**Material to process**.

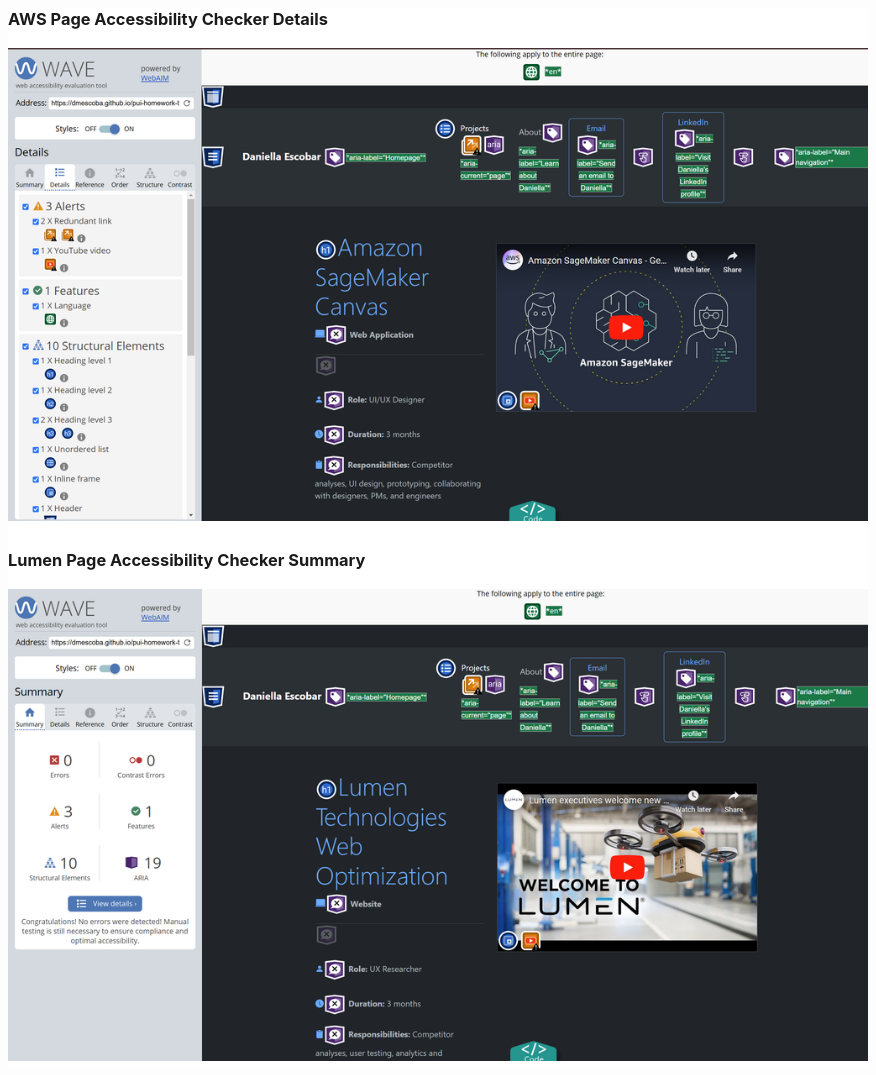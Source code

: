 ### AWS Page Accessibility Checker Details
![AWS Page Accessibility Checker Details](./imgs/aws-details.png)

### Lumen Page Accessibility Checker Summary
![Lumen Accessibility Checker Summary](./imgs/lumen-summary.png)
* * *
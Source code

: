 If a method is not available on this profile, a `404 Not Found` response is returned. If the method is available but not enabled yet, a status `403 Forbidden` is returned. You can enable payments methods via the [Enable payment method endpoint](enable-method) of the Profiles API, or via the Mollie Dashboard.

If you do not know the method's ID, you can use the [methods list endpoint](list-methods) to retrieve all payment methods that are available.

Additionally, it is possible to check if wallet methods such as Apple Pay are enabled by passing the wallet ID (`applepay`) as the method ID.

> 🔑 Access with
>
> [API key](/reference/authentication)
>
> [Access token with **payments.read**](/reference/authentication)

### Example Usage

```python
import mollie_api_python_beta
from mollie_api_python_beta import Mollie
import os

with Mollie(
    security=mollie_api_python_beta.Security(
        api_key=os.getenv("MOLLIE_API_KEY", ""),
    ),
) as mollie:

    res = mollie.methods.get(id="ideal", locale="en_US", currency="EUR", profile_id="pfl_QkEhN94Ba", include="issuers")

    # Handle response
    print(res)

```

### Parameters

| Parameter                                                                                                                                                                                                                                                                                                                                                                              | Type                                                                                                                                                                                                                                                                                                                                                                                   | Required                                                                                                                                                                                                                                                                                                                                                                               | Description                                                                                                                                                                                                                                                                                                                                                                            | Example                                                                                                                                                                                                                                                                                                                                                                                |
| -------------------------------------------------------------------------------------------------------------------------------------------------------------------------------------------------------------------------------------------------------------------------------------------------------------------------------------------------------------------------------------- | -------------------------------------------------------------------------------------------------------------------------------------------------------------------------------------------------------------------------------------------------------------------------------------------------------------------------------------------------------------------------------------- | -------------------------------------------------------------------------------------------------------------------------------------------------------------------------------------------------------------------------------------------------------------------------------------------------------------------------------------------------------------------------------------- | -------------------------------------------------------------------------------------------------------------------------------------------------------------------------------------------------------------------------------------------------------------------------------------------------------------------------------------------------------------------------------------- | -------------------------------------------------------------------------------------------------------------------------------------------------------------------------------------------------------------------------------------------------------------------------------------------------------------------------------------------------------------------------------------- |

**Problem to solve**.
From the records above, count the lines in which the string "imgs" is found, and answer with the number alone.

**Written reply**.
2